Collision does not cover mechanical failure, hail damage, theft, or vandalism. Those perils fall under comprehensive coverage, which is a separate optional product. Collision covers crashes. Comprehensive covers everything else that is not a crash.
The blocker: carriers quote collision as a policy add-on, but the coverage decision is per-vehicle. You can carry collision on the newer sedan and drop it from the older truck.
How to Decide Which Vehicles Need Collision

Start with each vehicle's current market value. Use NADA, Kelley Blue Book, or recent sale prices for comparable year-make-model vehicles in your area. Write down the actual cash value for every car on your policy. Carriers price collision per vehicle based on value, age, and repair cost, so the premium varies across your fleet.
Compare annual collision premium to vehicle value. A conventional threshold: if annual collision premium exceeds 10% of the vehicle's value, the coverage costs more than it is worth. The threshold is not a rule; it is a heuristic. The real question is whether your household can replace the vehicle out of pocket if it totals. If yes, collision is optional. If no, carry it.
Structuring Collision Across Multiple Vehicles
Kansas households with multiple vehicles typically structure collision in one of three patterns. Pattern one: collision on every financed or leased vehicle, none on vehicles owned outright. This is the lender-driven default. Pattern two: collision on the two newest or highest-value vehicles, comprehensive-only or liability-only on older cars. This balances protection and premium. Pattern three: collision on no vehicles, liability and comprehensive only. This works for households with older paid-off cars and cash reserves to replace a totaled vehicle.

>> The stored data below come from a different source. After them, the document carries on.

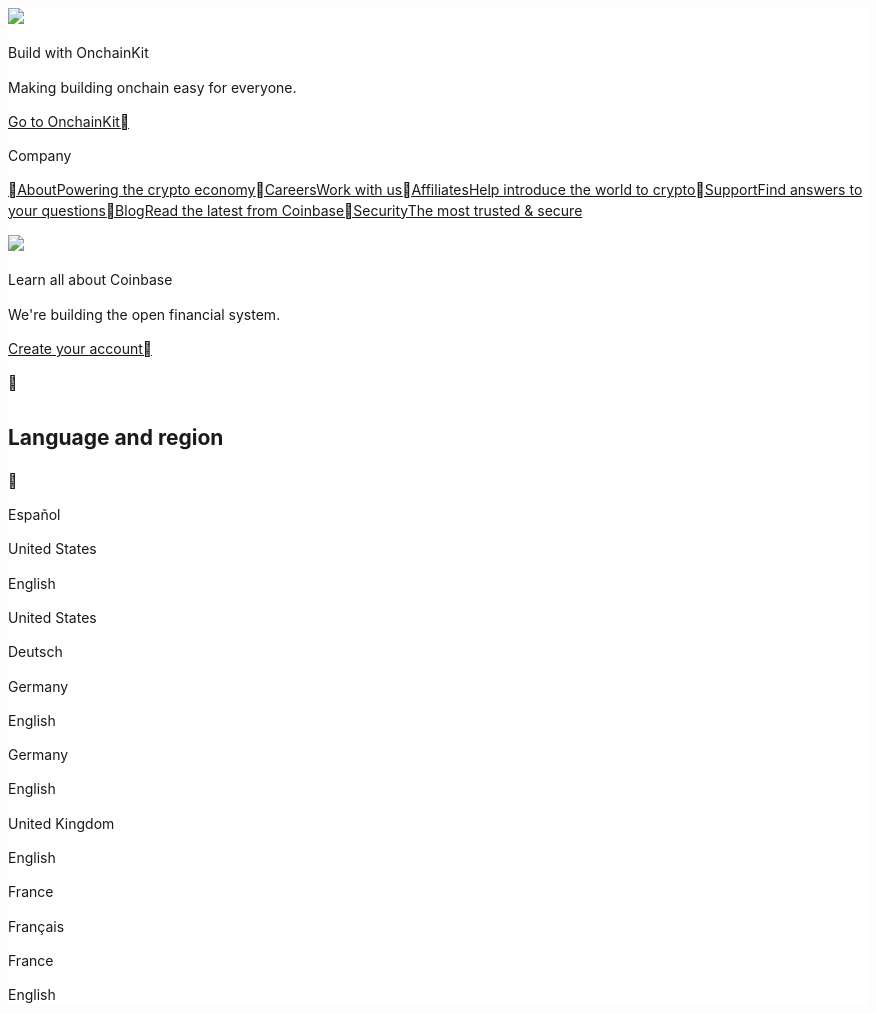 ![](https://static-assets.coinbase.com/growth/acquisition/global-nav/upsell/developers_upsell.png)

Build with OnchainKit

Making building onchain easy for everyone.

[Go to OnchainKit](https://onchainkit.xyz/ "Go to OnchainKit")

Company

[AboutPowering the crypto economy](/about "Powering the crypto economy")[CareersWork with us](/careers "Careers - Work with us")[AffiliatesHelp introduce the world to crypto](/affiliates "Affiliates - Help introduce the world to crypto")[SupportFind answers to your questions](https://help.coinbase.com "Support - Find answers to your questions")[BlogRead the latest from Coinbase](/blog "Blog - Read the latest from Coinbase")[SecurityThe most trusted & secure](/security "Security - The most trusted & secure")

![](https://static-assets.coinbase.com/growth/acquisition/global-nav/upsell/company_upsell.png)

Learn all about Coinbase

We're building the open financial system.

[Create your account](/signup "Create your account")



## Language and region



Español

United States

English

United States

Deutsch

Germany

English

Germany

English

United Kingdom

English

France

Français

France

English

The multi-car discount applies to the base policy, not to collision coverage. Adding or dropping collision on one vehicle does not eliminate the multi-car discount, but it does re-rate the policy. When you remove collision from an older vehicle mid-term, the carrier refunds the pro-rated premium for the remaining term. When you add collision to a newly-purchased vehicle, the carrier charges the pro-rated amount from the addition date forward.
Deductible choice affects premium more than coverage presence. If you can, the higher deductible saves money over time.
Kansas Registered Vehicles
2,588,185
Kansas registered 2.6 million motor vehicles in 2022 across 2.05 million licensed drivers, meaning many households insure multiple cars on one policy.
Kansas Department of Revenue, 2022
When Collision Makes Sense and When It Does Not
Collision makes sense when vehicle value exceeds your household's cash reserves to replace it, when you finance or lease the car, or when the vehicle is new enough that repair costs after a crash would exceed what you can pay out of pocket.
Collision does not make sense when annual premium approaches or exceeds 10% of vehicle value, when the car is old enough that a minor crash totals it, or when your household has enough cash on hand to replace the vehicle without insurance proceeds.
Compare Carriers That Write Kansas Multi-Car Policies
Collision premium varies widely across carriers writing Kansas multi-car policies. Geico, Progressive, State Farm, Farmers, and Allstate all write multiple-vehicle households in Kansas and price collision differently based on vehicle age, value, and your household's driving history. American Family, Shelter, and Auto-Owners write Kansas policies through agents and may offer lower collision premiums for households with older paid-off vehicles.
Get quotes from at least three carriers and compare collision premium per vehicle, not just the total policy premium. One carrier may quote lower liability rates but higher collision costs. Another may offer a better collision rate on newer vehicles but price older cars uncompetitively. The best policy for your household is the one that prices each vehicle's coverage accurately, not the one with the lowest top-line number.